I am asked to show that if $f$ is entire with the property that $\lim_{z\to\infty} f(z)=\infty$, then $f$ must be a polynomial.

However, I feel as if I am missing something.

$e^z$ is entire (holomorphic at all finite $z$), and clearly $\lim_{z\to\infty} f(z)=\infty$ holds. However, $e^z$ is not a polynomial.

This seems to be a disproof via counterexample. Is there something wrong with my reasoning, or with the problem?

Answer 1

I believe you have mis-read or mis-interpreted the key part of the problem. For complex variables, $$ \lim_{z\to \infty} f(z) = X $$ means that the limit is $X$ (whatever $X$ is) as $z$ approaches infinity in any direction.

I'm not certain, but I believe you could replace that with $$ \forall u \in \Bbb C : (|u|=1 \implies \lim_{r\to\infty_{r\in\Bbb R}} f(r u) = X) $$ that is, the limits, taken as the limit of the real length along a line from the origin, of the function of points on that line, are all the same value $X$ (which in this case is $\infty$.

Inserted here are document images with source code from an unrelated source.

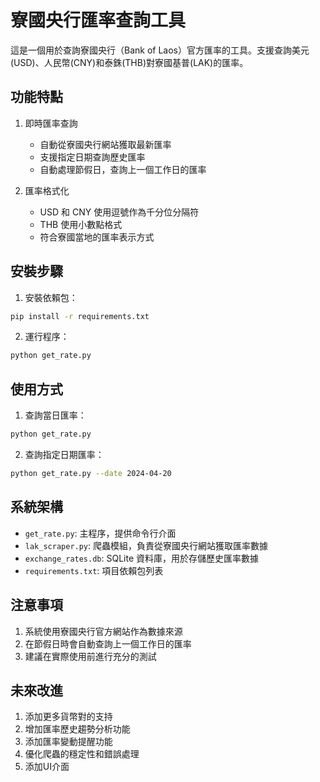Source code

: # 寮國央行匯率查詢工具

這是一個用於查詢寮國央行（Bank of Laos）官方匯率的工具。支援查詢美元(USD)、人民幣(CNY)和泰銖(THB)對寮國基普(LAK)的匯率。

## 功能特點

1. 即時匯率查詢
   - 自動從寮國央行網站獲取最新匯率
   - 支援指定日期查詢歷史匯率
   - 自動處理節假日，查詢上一個工作日的匯率

2. 匯率格式化
   - USD 和 CNY 使用逗號作為千分位分隔符
   - THB 使用小數點格式
   - 符合寮國當地的匯率表示方式

## 安裝步驟

1. 安裝依賴包：
```bash
pip install -r requirements.txt
```

2. 運行程序：
```bash
python get_rate.py
```

## 使用方式

1. 查詢當日匯率：
```bash
python get_rate.py
```

2. 查詢指定日期匯率：
```bash
python get_rate.py --date 2024-04-20
```

## 系統架構

- `get_rate.py`: 主程序，提供命令行介面
- `lak_scraper.py`: 爬蟲模組，負責從寮國央行網站獲取匯率數據
- `exchange_rates.db`: SQLite 資料庫，用於存儲歷史匯率數據
- `requirements.txt`: 項目依賴包列表

## 注意事項

1. 系統使用寮國央行官方網站作為數據來源
2. 在節假日時會自動查詢上一個工作日的匯率
3. 建議在實際使用前進行充分的測試

## 未來改進

1. 添加更多貨幣對的支持
2. 增加匯率歷史趨勢分析功能
3. 添加匯率變動提醒功能
4. 優化爬蟲的穩定性和錯誤處理
5. 添加UI介面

So you need to show that for any non-polynomial entire function, there is some direction along with the function does not go to infinity.

Answer 2

Let $g(z)=f\left(\frac1z\right)$. Then $\lim_{z\to0}g(z)=\infty$ and therefore $g$ has a pole at $0$, because otherwise $g$ would have an essential singularity at $0$, which is impossible, by the Casorati-Weierstrass theorem. But if $f(z)=a_0+a_1z+a_2z^2+\cdots$, then $g(z)=a_0+\frac{a_1}z+\frac{a_2}{z^2}+\cdots$ and therefore asserting that $g$ has a pole at $0$ means that $a_n=0$ if $n$ is large enough. So, $f$ is a polynomial function.

Answer 3

One important feature about holomorphic functions is the number and position of their zeroes. The function going to $\infty$ implies that outside of some compact disk $D$ centered at the origin, the function is never zero.

Now to prove that our function is a polynomial, it suffices by analytic continuation to prove that our $f$ has only a finite number of zeroes in this disk $D$. What would go wrong if our function had infinitely many zeroes in $D$? Let $S$ be the set of zeroes of $f$. Since $D$ is compact, $S$ would have a limit point in $D$; but again, by analytic continuation, this would imply that $f$ is the zero function, which is a contradiction.